→ THE TASK
Each line that includes "guys" must be copied from the records.

→ DATA
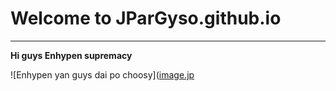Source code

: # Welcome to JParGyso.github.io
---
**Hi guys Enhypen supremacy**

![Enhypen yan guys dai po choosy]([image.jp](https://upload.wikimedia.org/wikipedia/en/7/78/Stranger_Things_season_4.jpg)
==
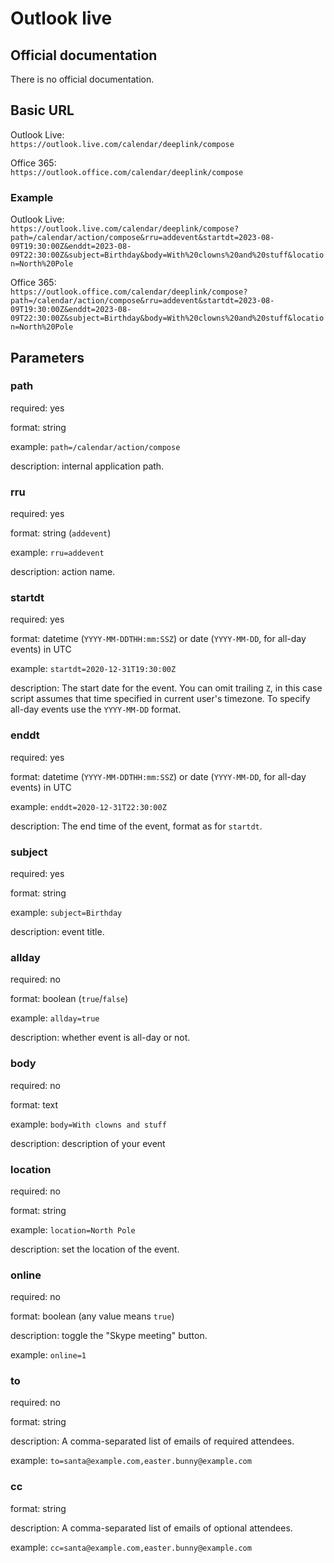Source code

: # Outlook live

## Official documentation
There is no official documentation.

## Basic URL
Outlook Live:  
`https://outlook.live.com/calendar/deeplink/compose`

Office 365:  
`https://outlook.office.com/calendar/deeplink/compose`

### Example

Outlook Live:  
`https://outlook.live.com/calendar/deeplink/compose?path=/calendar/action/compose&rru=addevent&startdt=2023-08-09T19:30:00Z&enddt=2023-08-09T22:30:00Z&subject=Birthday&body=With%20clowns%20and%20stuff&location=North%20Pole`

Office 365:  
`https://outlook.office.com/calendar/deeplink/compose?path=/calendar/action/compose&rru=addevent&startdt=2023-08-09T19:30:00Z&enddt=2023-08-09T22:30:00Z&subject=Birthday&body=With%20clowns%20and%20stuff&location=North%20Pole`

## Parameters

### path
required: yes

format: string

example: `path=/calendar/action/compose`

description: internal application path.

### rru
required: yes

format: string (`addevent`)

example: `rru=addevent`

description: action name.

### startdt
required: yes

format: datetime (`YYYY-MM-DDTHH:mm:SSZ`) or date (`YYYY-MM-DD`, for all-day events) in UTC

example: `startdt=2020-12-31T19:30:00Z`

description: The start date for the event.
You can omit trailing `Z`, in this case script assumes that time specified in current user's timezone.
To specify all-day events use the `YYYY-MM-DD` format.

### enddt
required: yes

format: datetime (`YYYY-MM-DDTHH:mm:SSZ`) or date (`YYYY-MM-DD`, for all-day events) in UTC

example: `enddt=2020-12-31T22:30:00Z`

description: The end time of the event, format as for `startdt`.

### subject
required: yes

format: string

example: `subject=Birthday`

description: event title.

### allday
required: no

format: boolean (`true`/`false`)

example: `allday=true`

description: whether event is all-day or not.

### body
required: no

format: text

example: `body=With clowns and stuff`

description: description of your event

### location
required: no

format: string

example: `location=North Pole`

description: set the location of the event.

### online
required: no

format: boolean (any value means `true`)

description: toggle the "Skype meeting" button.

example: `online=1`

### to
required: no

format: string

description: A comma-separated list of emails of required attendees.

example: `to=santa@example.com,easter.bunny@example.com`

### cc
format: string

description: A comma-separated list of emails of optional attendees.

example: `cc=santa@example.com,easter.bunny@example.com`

→ SOLVED PROBLEM
**Hi guys Enhypen supremacy**
![Enhypen yan guys dai po choosy]([image.jp](https://upload.wikimedia.org/wikipedia/en/7/78/Stranger_Things_season_4.jpg)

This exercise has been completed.